It's a very straightforward explanation of the algorithm, and it practically writes itself.这是对算法的非常直接的解释,实际上它是自己写的。 In particular, you want to pay close attention to equations 16-21, 27, and 28.特别是,您要密切注意方程式 16-21、27 和 28。

Try writing the algorithm yourself, and if you have problems, you should open another question.尝试自己写算法,如果有问题,你应该另开一个问题。

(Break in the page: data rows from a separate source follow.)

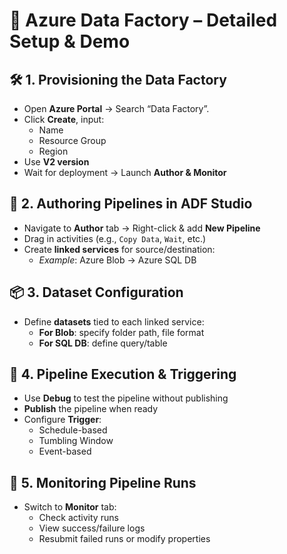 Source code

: # 🧠 Azure Data Factory – Detailed Setup & Demo
## 🛠️ 1. Provisioning the Data Factory
- Open **Azure Portal** → Search “Data Factory”.
- Click **Create**, input:
  - Name
  - Resource Group
  - Region
- Use **V2 version**
- Wait for deployment → Launch **Author & Monitor**

## 🧱 2. Authoring Pipelines in ADF Studio
- Navigate to **Author** tab → Right-click & add **New Pipeline**
- Drag in activities (e.g., `Copy Data`, `Wait`, etc.)
- Create **linked services** for source/destination:
  - _Example_: Azure Blob → Azure SQL DB

## 📦 3. Dataset Configuration
- Define **datasets** tied to each linked service:
  - **For Blob**: specify folder path, file format
  - **For SQL DB**: define query/table

## 🔄 4. Pipeline Execution & Triggering
- Use **Debug** to test the pipeline without publishing
- **Publish** the pipeline when ready
- Configure **Trigger**:
  - Schedule-based
  - Tumbling Window
  - Event-based

## 🧩 5. Monitoring Pipeline Runs
- Switch to **Monitor** tab:
  - Check activity runs
  - View success/failure logs
  - Resubmit failed runs or modify properties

You can find the OLS coefficient using numpy:您可以使用 numpy 找到 OLS 系数:

import numpy as np

y = [12, 34, 29, 38, 34, 51, 29, 34, 47, 34, 55, 94, 68, 81]

x = []
x.append(range(len(y)))                 #Time variable
x.append([1 for ele in xrange(len(y))]) #This adds the intercept, use range in Python3

y = np.matrix(y).T
x = np.matrix(x).T

betas = ((x.T*x).I*x.T*y)

Results:结果:

>>> betas
matrix([[  4.32527473],  #coefficient on the time variable
        [ 17.6       ]]) #coefficient on the intercept

Since the coefficient on the trend variable is positive, observations in your variable are increasing over time.由于趋势变量的系数为正,因此变量中的观察值会随着时间的推移而增加。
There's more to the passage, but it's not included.